Alih-alih ikut meladeni komentar yang berhamburan dan narasi-narasi liar yang kerap lebih cepat dari klarifikasi resmi, Gusnar memilih diam yang bekerja. Tidak emosional, tidak reaktif, tidak pula sibuk ‘bantah sana bantah sini’. Baginya, polemik boleh ramai, asal tidak mengganggu prioritas utama: melayani rakyat.
“Saya hadir di Gorontalo membawa solusi, bukan pertengkaran. Itu yang paling penting. Di level kita sekarang, masyarakat menunggu solusi, bukan drama,” tegasnya.
Pernyataan ini, meski terdengar normatif, sejatinya menyimpan pesan politis yang dalam. Di saat sebagian elite lokal lebih menikmati panggung konflik, Gusnar justru mencoba menarik garis batas: cukup sudah sandiwara politik, mari kembali ke naskah utama—kerja dan pengabdian.

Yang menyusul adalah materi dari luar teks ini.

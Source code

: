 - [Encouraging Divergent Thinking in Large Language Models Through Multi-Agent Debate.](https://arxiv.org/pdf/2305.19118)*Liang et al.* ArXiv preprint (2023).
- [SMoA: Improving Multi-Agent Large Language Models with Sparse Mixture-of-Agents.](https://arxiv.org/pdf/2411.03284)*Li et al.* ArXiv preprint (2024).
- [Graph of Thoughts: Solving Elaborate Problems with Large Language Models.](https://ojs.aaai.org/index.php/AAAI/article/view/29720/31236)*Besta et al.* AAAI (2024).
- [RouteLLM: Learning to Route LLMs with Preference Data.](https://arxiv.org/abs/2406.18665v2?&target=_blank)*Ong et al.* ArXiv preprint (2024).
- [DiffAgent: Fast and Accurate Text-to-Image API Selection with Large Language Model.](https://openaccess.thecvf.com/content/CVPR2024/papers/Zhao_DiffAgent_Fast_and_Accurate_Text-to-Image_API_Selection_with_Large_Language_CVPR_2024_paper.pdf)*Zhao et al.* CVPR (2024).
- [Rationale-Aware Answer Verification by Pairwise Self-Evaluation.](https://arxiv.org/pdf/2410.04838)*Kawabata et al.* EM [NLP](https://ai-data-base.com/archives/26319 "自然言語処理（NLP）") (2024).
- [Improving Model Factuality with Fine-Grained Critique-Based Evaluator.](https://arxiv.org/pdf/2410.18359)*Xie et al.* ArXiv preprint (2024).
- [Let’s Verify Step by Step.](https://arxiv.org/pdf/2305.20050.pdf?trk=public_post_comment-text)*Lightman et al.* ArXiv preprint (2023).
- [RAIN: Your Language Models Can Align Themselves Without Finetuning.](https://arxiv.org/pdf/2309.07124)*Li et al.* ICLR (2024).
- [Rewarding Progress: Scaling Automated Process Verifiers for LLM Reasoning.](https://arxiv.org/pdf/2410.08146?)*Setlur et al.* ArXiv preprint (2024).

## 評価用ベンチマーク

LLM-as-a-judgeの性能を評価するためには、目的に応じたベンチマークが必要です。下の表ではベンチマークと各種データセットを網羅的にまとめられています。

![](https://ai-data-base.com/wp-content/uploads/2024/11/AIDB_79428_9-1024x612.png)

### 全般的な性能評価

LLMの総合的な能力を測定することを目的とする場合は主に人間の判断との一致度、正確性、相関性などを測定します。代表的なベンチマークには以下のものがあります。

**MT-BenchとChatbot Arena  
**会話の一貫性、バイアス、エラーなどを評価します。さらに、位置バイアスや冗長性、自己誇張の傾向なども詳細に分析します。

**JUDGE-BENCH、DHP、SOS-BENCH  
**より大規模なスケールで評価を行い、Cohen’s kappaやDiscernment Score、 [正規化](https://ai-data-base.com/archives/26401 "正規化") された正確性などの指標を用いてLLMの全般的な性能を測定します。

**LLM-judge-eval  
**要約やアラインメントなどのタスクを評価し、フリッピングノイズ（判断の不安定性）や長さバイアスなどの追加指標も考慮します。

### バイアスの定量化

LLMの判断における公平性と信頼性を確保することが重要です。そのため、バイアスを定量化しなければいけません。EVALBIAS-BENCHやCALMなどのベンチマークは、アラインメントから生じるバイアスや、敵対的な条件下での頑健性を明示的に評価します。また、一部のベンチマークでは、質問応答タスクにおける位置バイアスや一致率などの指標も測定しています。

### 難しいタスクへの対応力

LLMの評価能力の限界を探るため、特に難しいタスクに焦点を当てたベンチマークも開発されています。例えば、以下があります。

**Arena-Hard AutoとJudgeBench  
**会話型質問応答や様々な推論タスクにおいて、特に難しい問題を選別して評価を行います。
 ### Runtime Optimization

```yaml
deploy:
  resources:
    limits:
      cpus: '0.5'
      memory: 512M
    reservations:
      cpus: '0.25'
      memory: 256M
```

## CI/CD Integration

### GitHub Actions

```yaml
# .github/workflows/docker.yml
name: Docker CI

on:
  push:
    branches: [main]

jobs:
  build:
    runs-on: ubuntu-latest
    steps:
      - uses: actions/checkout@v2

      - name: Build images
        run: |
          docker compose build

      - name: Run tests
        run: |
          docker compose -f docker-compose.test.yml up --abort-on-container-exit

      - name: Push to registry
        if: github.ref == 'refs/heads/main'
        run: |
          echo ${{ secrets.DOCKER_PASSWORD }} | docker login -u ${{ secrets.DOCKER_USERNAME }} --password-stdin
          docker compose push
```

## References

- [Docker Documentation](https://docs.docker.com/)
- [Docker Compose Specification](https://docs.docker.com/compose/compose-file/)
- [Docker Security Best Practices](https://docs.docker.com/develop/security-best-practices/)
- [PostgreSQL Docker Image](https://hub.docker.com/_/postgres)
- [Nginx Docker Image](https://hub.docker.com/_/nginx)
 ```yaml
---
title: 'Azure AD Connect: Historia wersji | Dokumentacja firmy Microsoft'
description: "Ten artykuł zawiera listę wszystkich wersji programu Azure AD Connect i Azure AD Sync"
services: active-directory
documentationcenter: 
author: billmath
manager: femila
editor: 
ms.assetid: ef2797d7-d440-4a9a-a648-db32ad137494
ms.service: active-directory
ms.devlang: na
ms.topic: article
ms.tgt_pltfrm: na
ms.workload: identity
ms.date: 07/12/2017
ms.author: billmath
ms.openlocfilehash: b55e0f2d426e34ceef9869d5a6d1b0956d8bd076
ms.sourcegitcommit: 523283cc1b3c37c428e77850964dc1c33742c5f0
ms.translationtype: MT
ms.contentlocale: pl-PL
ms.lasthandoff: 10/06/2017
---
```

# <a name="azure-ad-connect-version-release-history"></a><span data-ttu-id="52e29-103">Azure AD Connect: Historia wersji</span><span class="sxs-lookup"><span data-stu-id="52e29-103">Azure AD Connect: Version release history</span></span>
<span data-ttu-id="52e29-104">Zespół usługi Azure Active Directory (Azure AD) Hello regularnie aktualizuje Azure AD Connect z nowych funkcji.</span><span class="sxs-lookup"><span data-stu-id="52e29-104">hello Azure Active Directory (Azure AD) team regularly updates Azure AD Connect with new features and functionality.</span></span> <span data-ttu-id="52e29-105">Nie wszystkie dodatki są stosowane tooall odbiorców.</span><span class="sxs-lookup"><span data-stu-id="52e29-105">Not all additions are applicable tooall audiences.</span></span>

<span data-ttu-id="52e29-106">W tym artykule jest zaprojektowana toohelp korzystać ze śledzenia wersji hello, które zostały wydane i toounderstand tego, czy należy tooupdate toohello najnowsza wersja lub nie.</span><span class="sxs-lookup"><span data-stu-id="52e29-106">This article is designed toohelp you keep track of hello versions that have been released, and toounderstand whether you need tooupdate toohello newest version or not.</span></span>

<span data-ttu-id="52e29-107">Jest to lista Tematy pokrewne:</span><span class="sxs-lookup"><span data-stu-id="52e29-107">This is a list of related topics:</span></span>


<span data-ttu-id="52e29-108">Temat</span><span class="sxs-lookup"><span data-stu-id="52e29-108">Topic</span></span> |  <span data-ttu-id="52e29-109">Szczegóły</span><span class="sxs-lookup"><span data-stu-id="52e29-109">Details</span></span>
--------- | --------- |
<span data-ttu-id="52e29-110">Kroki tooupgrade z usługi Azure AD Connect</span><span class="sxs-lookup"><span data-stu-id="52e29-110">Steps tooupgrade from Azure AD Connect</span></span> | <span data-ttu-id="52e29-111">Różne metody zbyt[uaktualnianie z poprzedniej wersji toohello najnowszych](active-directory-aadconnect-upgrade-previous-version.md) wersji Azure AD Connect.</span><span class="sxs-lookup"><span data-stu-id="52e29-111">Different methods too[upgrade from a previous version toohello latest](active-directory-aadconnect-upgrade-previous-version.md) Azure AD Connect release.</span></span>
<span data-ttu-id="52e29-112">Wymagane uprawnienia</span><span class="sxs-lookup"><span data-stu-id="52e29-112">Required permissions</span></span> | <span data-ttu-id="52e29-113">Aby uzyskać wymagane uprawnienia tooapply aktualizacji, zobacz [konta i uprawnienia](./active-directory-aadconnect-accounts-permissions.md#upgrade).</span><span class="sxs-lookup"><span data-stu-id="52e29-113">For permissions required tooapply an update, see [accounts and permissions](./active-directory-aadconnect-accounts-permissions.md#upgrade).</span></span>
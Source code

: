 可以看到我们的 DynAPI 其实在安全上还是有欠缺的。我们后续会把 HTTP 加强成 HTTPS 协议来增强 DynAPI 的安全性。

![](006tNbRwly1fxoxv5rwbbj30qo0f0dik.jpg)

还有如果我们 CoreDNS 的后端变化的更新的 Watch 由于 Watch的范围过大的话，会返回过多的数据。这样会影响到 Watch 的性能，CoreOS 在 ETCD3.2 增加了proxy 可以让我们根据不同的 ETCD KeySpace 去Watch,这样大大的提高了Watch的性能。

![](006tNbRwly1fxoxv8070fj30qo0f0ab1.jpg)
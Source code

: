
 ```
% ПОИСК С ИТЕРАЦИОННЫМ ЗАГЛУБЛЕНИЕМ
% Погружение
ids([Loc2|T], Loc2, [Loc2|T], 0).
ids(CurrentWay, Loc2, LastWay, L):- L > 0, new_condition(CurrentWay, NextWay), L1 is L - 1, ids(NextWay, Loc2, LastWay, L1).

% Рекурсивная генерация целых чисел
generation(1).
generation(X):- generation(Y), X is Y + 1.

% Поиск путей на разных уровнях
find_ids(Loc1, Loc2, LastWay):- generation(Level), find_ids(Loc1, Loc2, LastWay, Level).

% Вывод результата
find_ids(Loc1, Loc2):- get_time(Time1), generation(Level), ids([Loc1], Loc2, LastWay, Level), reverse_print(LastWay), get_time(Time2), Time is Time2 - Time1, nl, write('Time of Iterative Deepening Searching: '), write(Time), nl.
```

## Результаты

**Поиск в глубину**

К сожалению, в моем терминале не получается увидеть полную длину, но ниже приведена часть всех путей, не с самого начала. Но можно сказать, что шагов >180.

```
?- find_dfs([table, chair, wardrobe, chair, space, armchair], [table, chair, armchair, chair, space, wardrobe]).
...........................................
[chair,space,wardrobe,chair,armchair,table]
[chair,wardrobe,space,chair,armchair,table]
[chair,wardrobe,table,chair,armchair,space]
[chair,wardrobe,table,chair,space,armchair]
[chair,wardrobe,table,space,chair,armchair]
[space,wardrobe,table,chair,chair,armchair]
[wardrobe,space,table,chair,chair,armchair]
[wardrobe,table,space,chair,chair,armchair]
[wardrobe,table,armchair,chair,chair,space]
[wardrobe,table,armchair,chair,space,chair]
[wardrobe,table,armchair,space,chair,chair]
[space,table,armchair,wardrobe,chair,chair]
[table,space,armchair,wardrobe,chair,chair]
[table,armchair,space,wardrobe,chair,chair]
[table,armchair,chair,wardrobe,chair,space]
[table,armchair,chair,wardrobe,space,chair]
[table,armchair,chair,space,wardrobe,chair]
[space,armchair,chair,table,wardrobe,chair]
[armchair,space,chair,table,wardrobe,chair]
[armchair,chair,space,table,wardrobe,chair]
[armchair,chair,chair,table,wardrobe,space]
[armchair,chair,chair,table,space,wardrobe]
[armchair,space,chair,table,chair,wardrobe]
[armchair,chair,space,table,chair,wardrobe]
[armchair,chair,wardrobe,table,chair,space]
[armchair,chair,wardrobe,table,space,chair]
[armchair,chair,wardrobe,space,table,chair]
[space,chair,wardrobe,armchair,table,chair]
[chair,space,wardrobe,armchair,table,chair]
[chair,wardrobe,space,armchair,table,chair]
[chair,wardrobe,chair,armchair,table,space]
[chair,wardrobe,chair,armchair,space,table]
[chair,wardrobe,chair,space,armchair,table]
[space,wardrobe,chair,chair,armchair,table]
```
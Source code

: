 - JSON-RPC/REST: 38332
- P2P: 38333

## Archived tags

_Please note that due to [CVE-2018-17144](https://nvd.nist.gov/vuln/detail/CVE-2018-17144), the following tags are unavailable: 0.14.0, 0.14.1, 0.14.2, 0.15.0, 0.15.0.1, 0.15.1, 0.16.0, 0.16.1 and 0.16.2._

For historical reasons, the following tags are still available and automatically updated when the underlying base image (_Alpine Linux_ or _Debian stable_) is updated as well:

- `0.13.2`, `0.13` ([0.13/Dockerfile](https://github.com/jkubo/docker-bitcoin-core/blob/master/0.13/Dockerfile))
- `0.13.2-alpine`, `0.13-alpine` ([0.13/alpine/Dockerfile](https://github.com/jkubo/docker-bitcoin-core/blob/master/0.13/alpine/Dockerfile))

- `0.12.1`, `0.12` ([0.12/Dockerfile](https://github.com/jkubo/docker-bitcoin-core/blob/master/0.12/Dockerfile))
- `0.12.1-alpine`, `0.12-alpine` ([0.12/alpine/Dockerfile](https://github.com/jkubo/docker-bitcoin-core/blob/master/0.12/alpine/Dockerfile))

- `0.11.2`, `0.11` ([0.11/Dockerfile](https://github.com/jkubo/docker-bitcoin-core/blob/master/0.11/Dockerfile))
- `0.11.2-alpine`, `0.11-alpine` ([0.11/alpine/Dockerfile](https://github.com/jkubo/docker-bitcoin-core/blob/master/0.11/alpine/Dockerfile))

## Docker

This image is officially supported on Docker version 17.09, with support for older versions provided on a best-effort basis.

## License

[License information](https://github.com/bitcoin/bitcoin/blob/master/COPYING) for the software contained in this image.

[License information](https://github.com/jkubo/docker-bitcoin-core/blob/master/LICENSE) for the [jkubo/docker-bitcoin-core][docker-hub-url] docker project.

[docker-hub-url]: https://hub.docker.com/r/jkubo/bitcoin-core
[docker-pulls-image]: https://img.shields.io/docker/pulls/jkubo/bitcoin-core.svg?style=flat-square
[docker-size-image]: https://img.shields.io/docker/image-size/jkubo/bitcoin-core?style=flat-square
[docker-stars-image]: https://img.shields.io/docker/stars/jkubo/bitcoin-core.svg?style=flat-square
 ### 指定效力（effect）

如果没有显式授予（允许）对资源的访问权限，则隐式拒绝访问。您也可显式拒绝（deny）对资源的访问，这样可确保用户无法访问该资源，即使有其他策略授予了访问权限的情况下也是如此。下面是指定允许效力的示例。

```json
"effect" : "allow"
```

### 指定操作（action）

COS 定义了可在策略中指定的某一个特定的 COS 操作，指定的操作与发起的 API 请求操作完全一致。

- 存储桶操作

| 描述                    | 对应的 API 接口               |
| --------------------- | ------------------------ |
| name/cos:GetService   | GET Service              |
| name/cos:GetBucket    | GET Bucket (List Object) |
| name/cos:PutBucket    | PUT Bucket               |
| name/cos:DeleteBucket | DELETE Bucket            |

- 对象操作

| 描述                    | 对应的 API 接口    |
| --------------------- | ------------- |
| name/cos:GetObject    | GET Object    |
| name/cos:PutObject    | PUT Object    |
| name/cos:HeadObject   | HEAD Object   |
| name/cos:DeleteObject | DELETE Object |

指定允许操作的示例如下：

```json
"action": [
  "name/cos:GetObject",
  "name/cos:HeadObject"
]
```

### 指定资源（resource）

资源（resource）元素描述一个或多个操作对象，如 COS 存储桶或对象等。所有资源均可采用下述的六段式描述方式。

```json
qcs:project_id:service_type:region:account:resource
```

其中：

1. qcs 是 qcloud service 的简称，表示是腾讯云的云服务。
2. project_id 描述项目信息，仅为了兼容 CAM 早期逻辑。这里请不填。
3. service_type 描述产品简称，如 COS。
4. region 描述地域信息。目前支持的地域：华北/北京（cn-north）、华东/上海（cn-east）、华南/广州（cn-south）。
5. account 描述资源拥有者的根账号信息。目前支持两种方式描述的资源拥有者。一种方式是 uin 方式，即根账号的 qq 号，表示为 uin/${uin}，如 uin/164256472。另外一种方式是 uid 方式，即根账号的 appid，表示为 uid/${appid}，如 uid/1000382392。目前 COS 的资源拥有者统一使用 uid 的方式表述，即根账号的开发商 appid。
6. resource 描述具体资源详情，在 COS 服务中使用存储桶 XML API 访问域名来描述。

Tak lupa, ia mengingatkan pentingnya menjaga harmoni sosial di tengah atmosfer digital yang kerap panas-dingin. Menurutnya, setiap kegaduhan bisa menjadi momentum untuk merapatkan barisan, bukan justru menjauhkan satu sama lain.
Gusnar memang tidak menyebut siapa yang ia maksud, tapi publik Gorontalo tentu bisa membaca konteksnya. Di balik ketenangan pernyataannya, terselip sinyal bahwa gubernur tak tinggal diam. Ia melihat, mencatat, dan, mungkin, bersiap mengambil langkah.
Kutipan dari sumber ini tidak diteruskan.